**EXERCISE:**
Search the records below for the word "This". Copy each line where it occurs.

(Stored data entries)
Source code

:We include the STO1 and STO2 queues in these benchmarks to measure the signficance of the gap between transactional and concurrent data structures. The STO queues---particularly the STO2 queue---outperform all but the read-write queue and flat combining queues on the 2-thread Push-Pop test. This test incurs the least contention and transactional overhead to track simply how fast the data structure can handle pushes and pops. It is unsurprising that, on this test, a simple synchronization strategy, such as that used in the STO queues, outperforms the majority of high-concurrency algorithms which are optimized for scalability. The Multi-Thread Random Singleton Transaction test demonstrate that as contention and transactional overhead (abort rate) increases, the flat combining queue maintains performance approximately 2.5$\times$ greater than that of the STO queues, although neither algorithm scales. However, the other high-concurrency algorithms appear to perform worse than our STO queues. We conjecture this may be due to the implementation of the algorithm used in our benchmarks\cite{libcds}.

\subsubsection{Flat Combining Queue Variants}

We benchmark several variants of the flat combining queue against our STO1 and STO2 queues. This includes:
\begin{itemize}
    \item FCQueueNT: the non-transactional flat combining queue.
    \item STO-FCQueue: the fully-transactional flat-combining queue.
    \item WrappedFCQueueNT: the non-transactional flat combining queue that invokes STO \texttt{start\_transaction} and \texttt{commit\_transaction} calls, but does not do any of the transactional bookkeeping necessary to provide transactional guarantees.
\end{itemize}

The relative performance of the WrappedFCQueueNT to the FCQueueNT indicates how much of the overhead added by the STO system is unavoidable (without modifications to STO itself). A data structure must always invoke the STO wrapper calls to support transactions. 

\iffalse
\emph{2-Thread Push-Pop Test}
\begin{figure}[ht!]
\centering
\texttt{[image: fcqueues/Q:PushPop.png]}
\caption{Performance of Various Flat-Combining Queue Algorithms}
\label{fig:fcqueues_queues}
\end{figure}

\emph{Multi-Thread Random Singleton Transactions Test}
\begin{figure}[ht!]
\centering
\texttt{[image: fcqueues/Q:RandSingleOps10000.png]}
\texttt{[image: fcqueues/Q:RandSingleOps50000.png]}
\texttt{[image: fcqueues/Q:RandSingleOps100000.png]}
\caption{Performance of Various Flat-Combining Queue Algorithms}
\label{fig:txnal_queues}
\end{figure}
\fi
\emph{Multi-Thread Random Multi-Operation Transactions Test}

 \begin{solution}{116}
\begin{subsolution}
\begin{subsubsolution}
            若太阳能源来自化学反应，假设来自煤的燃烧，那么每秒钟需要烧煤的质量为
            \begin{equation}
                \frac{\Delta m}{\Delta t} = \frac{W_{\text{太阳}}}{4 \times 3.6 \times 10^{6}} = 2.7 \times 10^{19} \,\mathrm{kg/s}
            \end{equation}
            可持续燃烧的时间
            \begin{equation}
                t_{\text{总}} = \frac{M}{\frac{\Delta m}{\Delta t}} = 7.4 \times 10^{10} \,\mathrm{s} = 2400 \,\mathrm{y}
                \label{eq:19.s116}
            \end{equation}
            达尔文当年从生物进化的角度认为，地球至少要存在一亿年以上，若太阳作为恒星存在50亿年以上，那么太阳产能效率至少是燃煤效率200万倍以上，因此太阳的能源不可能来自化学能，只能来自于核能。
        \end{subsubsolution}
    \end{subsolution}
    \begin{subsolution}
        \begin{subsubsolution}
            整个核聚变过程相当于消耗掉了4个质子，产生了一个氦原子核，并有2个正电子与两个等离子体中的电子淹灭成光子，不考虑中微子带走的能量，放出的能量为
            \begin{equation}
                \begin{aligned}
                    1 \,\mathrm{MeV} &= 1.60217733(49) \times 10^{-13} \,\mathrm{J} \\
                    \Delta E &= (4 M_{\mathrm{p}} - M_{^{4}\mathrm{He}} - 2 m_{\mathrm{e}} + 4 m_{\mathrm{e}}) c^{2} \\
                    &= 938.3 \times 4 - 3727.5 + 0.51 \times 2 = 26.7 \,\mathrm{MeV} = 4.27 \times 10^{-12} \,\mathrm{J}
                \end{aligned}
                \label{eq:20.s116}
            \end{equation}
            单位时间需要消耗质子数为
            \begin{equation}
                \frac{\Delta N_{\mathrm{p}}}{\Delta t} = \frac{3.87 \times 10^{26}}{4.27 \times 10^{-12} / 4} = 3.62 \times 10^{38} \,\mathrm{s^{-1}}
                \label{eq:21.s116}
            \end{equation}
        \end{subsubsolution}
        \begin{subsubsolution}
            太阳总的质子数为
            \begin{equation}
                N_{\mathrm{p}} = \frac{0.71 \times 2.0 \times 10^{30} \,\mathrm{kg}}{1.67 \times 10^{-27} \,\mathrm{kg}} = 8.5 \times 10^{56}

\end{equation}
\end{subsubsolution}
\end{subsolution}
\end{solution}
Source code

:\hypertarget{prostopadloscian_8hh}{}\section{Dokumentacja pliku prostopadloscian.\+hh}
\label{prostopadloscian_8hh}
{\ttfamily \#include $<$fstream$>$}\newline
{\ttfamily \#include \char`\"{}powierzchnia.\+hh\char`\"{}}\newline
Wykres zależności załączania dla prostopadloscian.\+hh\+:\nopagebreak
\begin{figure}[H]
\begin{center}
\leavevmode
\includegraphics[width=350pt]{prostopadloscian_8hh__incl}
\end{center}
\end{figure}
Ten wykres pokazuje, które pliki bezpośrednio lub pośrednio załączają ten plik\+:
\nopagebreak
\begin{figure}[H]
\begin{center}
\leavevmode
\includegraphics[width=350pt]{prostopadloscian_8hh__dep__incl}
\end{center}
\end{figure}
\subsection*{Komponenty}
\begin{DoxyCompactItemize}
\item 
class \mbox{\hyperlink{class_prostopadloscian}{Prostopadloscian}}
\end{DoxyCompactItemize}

**TASK ANSWER:**
:We include the STO1 and STO2 queues in these benchmarks to measure the signficance of the gap between transactional and concurrent data structures. The STO queues---particularly the STO2 queue---outperform all but the read-write queue and flat combining queues on the 2-thread Push-Pop test. This test incurs the least contention and transactional overhead to track simply how fast the data structure can handle pushes and pops. It is unsurprising that, on this test, a simple synchronization strategy, such as that used in the STO queues, outperforms the majority of high-concurrency algorithms which are optimized for scalability. The Multi-Thread Random Singleton Transaction test demonstrate that as contention and transactional overhead (abort rate) increases, the flat combining queue maintains performance approximately 2.5$\times$ greater than that of the STO queues, although neither algorithm scales. However, the other high-concurrency algorithms appear to perform worse than our STO queues. We conjecture this may be due to the implementation of the algorithm used in our benchmarks\cite{libcds}.
We benchmark several variants of the flat combining queue against our STO1 and STO2 queues. This includes:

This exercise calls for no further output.